First, let me break the two vectors down into their respective components. The set of all unknowns is this:
unknowns = [Y1 Y2 X3 Y3 X5 u1 u2 u4 v4 v5].';
Can we extract only the first 5 of them? Of course. I'm doing this part symbolically, just to show you how it works.
A(2,1) = 1;A(4,2) = 1;A(5,3) = 1;A(6,4) = 1;A(9,5) = 1;
A*unknowns
ans =
Similarly, I'll build a second 10x10 array that can extract the last 5 unknowns.

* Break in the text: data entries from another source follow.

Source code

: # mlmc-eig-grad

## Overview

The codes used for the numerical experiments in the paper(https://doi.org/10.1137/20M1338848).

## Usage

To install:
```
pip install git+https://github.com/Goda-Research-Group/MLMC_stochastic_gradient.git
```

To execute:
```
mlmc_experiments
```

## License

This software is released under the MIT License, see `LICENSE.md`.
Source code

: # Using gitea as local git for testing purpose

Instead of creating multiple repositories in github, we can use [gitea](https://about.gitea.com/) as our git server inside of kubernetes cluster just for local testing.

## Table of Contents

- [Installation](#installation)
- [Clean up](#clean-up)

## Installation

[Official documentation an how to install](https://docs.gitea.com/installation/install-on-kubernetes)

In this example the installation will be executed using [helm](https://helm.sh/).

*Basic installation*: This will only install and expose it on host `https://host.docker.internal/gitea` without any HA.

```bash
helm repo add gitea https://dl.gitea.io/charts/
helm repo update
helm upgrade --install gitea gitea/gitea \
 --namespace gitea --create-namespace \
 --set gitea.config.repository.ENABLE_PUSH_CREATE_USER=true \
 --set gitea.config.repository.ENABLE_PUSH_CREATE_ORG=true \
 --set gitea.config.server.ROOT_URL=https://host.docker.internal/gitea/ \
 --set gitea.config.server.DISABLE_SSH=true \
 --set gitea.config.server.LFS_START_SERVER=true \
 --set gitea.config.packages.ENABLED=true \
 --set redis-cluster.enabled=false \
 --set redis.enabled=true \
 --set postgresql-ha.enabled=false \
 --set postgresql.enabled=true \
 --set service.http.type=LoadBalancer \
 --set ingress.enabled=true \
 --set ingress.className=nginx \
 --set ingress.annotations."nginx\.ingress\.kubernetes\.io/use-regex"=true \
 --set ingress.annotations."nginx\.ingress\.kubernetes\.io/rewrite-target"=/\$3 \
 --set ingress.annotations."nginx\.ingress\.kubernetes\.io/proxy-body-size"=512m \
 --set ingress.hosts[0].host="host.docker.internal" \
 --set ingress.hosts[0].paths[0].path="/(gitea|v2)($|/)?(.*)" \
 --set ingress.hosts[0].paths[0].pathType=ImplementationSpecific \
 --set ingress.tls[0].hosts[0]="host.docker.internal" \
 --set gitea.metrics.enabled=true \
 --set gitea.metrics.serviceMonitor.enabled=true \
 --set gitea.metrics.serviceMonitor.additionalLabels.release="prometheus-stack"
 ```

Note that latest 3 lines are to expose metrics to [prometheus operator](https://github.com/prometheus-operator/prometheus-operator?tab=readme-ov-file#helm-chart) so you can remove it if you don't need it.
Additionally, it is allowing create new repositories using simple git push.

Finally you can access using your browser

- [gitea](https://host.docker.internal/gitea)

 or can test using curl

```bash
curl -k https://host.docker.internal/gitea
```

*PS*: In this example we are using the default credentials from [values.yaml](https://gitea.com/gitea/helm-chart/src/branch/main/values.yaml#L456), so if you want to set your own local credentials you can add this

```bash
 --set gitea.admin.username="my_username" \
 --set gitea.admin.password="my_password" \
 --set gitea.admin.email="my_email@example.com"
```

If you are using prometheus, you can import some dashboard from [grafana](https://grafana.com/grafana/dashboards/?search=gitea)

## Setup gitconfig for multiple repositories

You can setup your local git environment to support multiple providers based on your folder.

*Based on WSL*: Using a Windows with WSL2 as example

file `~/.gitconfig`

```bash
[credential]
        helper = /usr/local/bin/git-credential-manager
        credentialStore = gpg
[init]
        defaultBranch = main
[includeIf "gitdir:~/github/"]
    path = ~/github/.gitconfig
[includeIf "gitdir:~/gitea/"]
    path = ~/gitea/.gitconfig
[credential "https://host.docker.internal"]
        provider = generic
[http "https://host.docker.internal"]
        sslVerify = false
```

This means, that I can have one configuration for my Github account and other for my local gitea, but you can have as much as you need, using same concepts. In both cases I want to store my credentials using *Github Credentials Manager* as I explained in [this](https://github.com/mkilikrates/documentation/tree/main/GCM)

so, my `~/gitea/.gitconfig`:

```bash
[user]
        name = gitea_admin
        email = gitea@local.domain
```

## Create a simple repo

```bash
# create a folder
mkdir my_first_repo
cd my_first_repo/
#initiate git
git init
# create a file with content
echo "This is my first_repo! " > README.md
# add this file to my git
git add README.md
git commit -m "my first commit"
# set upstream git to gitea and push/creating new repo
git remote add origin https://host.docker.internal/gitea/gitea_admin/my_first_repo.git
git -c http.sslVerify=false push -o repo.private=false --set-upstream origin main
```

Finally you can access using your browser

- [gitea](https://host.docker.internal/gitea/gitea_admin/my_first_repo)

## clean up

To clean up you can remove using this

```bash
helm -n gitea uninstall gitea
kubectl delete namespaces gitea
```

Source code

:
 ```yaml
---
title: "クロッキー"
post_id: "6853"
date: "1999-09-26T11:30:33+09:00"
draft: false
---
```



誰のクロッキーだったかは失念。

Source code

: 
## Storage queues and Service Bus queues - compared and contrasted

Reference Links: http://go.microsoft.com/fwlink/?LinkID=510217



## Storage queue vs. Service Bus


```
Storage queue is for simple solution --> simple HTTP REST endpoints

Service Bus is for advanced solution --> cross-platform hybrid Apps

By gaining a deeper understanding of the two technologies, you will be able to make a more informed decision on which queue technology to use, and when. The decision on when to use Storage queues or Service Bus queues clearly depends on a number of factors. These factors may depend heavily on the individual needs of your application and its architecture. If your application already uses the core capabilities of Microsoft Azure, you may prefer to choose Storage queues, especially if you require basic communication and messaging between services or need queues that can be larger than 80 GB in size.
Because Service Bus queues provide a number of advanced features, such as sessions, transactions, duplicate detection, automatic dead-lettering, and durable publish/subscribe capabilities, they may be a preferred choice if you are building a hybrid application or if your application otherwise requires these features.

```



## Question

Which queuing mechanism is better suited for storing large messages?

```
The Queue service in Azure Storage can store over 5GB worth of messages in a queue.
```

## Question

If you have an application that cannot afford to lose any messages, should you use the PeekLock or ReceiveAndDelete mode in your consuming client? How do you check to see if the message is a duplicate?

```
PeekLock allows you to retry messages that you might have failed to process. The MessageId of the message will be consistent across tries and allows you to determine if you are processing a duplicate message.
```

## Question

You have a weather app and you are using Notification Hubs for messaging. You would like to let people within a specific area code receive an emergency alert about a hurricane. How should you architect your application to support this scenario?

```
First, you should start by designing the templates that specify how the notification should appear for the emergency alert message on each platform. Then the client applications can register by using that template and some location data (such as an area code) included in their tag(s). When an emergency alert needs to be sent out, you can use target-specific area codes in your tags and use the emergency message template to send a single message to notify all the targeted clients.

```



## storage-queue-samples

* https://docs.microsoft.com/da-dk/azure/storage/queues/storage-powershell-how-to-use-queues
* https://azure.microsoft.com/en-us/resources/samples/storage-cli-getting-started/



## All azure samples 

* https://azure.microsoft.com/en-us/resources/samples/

B(1,6) = 1;B(3,7) = 1;B(7,8) = 1;B(8,9) = 1;B(10,10) = 1;
B*unknowns
ans =
Again, that was just to show you what these matrices are doing. Next, I'll build two constant vectors.
Con1 = [0 ; 0 ; 0 ; 0 ; 0 ; 0 ; 0 ; 1000 ; 0 ; 1000];
Con2 = [0 ; 0 ; 0 ; 0 ; 0 ; 0 ; 0 ; 0 ; 0 ; 0];
Now, let me convince you that these combine as you have them.
Con1 + A*unknowns
ans =
You should see this worked.
Now, what were you trying to solve? I'll expand the problem you had.
K_global*Con1 + K_global*A*unknowns = Con2 + B*unknowns
Swap some terms around...
K_global*A*unknowns - B*unknowns = Con2 - K_global*Con1
Do you see where this is heading? I'll do one more operation.
(K_global*A - B)*unknowns = Con2 - K_global*Con1
Finally, lets solve the problem, using NO symbolic algebra.
unk_num = (K_global*A - B)\(Con2 - K_global*Con1)
unk_num =
1.0e+00 *
1000
1000
5.60195357711227e-13
1000
1.33427350502589e-12
3.53635636054996e-07
-1.89978583443388e-06
1.23322581330808e-06
3.23712254484621e-06
-8.54193592985598e-06
So all 10 unknowns, solved using simple linear algebra. Just a call to backslash. The only step of any importance was to know how to construct the matrices A and B.
Does it agree with solve?
sol = solve(K_global*Force == Displacement)
double(sol.v4)
ans =
3.26632382199406e-06
That is about as close as backslash can resolve the solution in double precision arithmetic, because the numerical condition number of the linear system is moderately large. That means you should expect to see only about 8 or 9 significant digits in the solution, below the maximum element of the solution. And since we have Y1 == 1000, I would expect to start seeing problems around 1e-6 in the result.
You could probably resolve SOME of that by rescaling the variables, IF it was important to you.